You think back to the legends. In the stories, the ruler of the city saved his people by feeding the creatures a ransom of pearls. The pearls would be split equally between the leviathans lords. Each leviathan would then divide its share into 11 equal piles, keeping one, and giving the other 10 to their kraken commanders. Each kraken would then divide its share into 13 equal piles, keeping one, and distributing the other twelve to their mermite minions. If any one of these divisions left an unequal pile or leftover pearl, the monsters would pull everyone to the bottom of the sea. Such was the fate of your fabled sister city.
You rush to the ancient treasure room and find five chests, each containing a precisely counted number of pearls prepared by your ancestors for exactly this purpose. Each of the chests bears a number telling how many pearls it contains. Unfortunately, the symbols they used to write digits 1,000 years ago have changed with time, and you don’t know how to read the ancient numbers. With hundreds of thousands of pearls in each chest, there’s no time to recount.
One of these chests will save your city and the rest will lead to its certain doom. Which do you choose?
Pause the video to figure it out yourself.
Answer in 3
Answer in 2
Answer in 1
There isn’t enough information to decode the ancient Atlantartican numeral system. But all hope is not lost, because there’s another piece of information those symbols contain: patterns. If we can find a matching pattern in arabic numerals, we can still pick the right chest.
Let’s take stock of what we know. A quantity of pearls that can appease the sea monsters must be divisible by 7, 11, and 13. Rather than trying out numbers at random, let’s examine ones that have this property and see if there are any patterns that unite them. Being divisible by 7, 11, and 13 means that our number must be a multiple of 7, 11, and 13. Those three numbers are all prime, so multiplying them together will give us their least common multiple: 1001. That’s a useful starting place because we now know that any viable offering to the sea monsters must be a multiple of 1001.
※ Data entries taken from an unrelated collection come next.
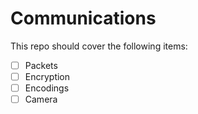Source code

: # Communications
This repo should cover the following items:

- [ ] Packets
- [ ] Encryption
- [ ] Encodings
- [ ] Camera
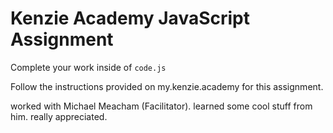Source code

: # Kenzie Academy JavaScript Assignment

Complete your work inside of `code.js`

Follow the instructions provided on my.kenzie.academy for this assignment.

 worked  with Michael Meacham (Facilitator). learned some cool stuff from him. really appreciated.
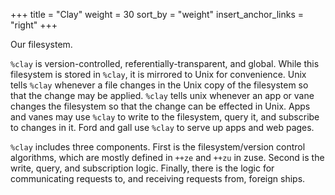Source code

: +++
title = "Clay"
weight = 30
sort_by = "weight"
insert_anchor_links = "right"
+++

Our filesystem.

`%clay` is version-controlled, referentially-transparent, and global.
While this filesystem is stored in `%clay`, it is mirrored to Unix for
convenience. Unix tells `%clay` whenever a file changes in the Unix
copy of the filesystem so that the change may be applied. `%clay` tells
unix whenever an app or vane changes the filesystem so that the change
can be effected in Unix. Apps and vanes may use `%clay` to write to the
filesystem, query it, and subscribe to changes in it. Ford and gall use
`%clay` to serve up apps and web pages.

`%clay` includes three components. First is the filesystem/version
control algorithms, which are mostly defined in `++ze` and `++zu` in
zuse. Second is the write, query, and subscription logic. Finally, there
is the logic for communicating requests to, and receiving requests from,
foreign ships.
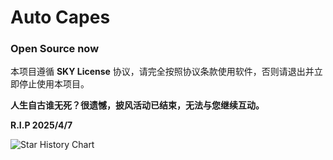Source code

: # Auto Capes
### Open Source now
本项目遵循 **SKY License** 协议，请完全按照协议条款使用软件，否则请退出并立即停止使用本项目。

**人生自古谁无死？很遗憾，披风活动已结束，无法与您继续互动。**

**R.I.P 2025/4/7**

![Star History Chart](https://api.star-history.com/svg?repos=TianmuTNT/auto-capes)

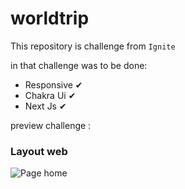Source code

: # worldtrip

This repository is challenge from `Ignite`

in that challenge was to be done:
- Responsive ✔
- Chakra Ui ✔
- Next Js ✔

preview challenge :

### Layout web

![Page home](https://github/Guss-droid/worldtrip/assets/pageHome.png)
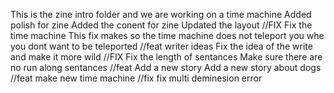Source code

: This is the zine intro folder and we are working on a time machine
Added polish for zine
Added the conent for zine
Updated the layout
//FIX
Fix the time machine
This fix makes so the time machine does not teleport you whe you dont want to be teleported
//feat writer ideas
Fix the idea of the write and make it more wild
//FIX
Fix the length of sentances
Make sure there are no run along sentances
//feat
Add a new story
Add a new story about dogs
//feat
make new time machine
//fix
fix multi deminesion error
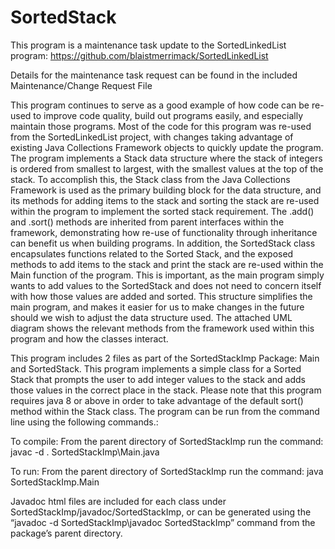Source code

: # SortedStack

This program is a maintenance task update to the SortedLinkedList program:
https://github.com/blaistmerrimack/SortedLinkedList

Details for the maintenance task request can be found in the included Maintenance/Change Request File

This program continues to serve as a good example of how code can be re-used to improve code quality, build out programs easily, and especially maintain those programs. Most of the code for this program was re-used from the SortedLinkedList project, with changes taking advantage of existing Java Collections Framework objects to quickly update the program. The program implements a Stack data structure where the stack of integers is ordered from smallest to largest, with the smallest values at the top of the stack. To accomplish this, the Stack class from the Java Collections Framework is used as the primary building block for the data structure, and its methods for adding items to the stack and sorting the stack are re-used within the program to implement the sorted stack requirement. The .add() and .sort() methods are inherited from parent interfaces within the framework, demonstrating how re-use of functionality through inheritance can benefit us when building programs. In addition, the SortedStack class encapsulates functions related to the Sorted Stack, and the exposed methods to add items to the stack and print the stack are re-used within the Main function of the program. This is important, as the main program simply wants to add values to the SortedStack and does not need to concern itself with how those values are added and sorted. This structure simplifies the main program, and makes it easier for us to make changes in the future should we wish to adjust the data structure used. The attached UML diagram shows the relevant methods from the framework used within this program and how the classes interact.

This program includes 2 files as part of the SortedStackImp Package: Main and SortedStack. This program implements a simple class for a Sorted Stack that prompts the user to add integer values to the stack and adds those values in the correct place in the stack. Please note that this program requires java 8 or above in order to take advantage of the default sort() method within the Stack class. The program can be run from the command line using the following commands.:

To compile:
From the parent directory of SortedStackImp run the command: javac -d . SortedStackImp\Main.java

To run:
From the parent directory of SortedStackImp run the command: java SortedStackImp.Main

Javadoc html files are included for each class under SortedStackImp/javadoc/SortedStackImp, or can be generated using the “javadoc -d SortedStackImp\javadoc SortedStackImp” command from the package’s parent directory.
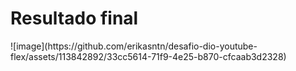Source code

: <h1> Resultado final </h1>
![image](https://github.com/erikasntn/desafio-dio-youtube-flex/assets/113842892/33cc5614-71f9-4e25-b870-cfcaab3d2328)


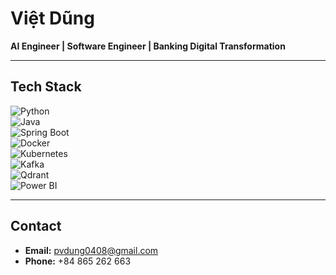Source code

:# Việt Dũng

**AI Engineer | Software Engineer | Banking Digital Transformation**

---

## Tech Stack

![Python](https://img.shields.io/badge/-Python-blue?logo=python)  
![Java](https://img.shields.io/badge/-Java-red?logo=openjdk)  
![Spring Boot](https://img.shields.io/badge/-Spring%20Boot-brightgreen?logo=springboot)  
![Docker](https://img.shields.io/badge/-Docker-blue?logo=docker)  
![Kubernetes](https://img.shields.io/badge/-Kubernetes-blue?logo=kubernetes)  
![Kafka](https://img.shields.io/badge/-Apache%20Kafka-black?logo=apachekafka)  
![Qdrant](https://img.shields.io/badge/-Qdrant-orange?logo=qdrant)  
![Power BI](https://img.shields.io/badge/-Power%20BI-yellow?logo=powerbi)  


---

## Contact

- **Email:** pvdung0408@gmail.com  
- **Phone:** +84 865 262 663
Let’s try multiplying it by a three digit number, just to get a feel for what we might get. If we try 861 times 1001, we get 861,861, and we see something similar with other examples.
It’s a peculiar pattern. Why would multiplying a three-digit number by 1001 end up giving you two copies of that number, written one after the other? Breaking down the multiplication problem can give us the answer. 1001 times any number x is equal to 1000x + x. For example, 725 times 1000 is 725,000, and 725 x 1 is 725. So 725 x 1001 will be the sum of those two numbers: 725,725. And there’s nothing special about 725. Pick any three-digit number, and your final product will have that many thousands, plus one more.
Even though you don’t know how to read the numbers on the chests, you can read which pattern of digits represents a number divisible by 1001. As with many problems, trying concrete examples can give you an intuition for behavior that may at first look abstract and mysterious.
The monsters accept your ransom and swim back down to the depths for another thousand years. With the proper planning, that should give you plenty of time to prepare for their inevitable return.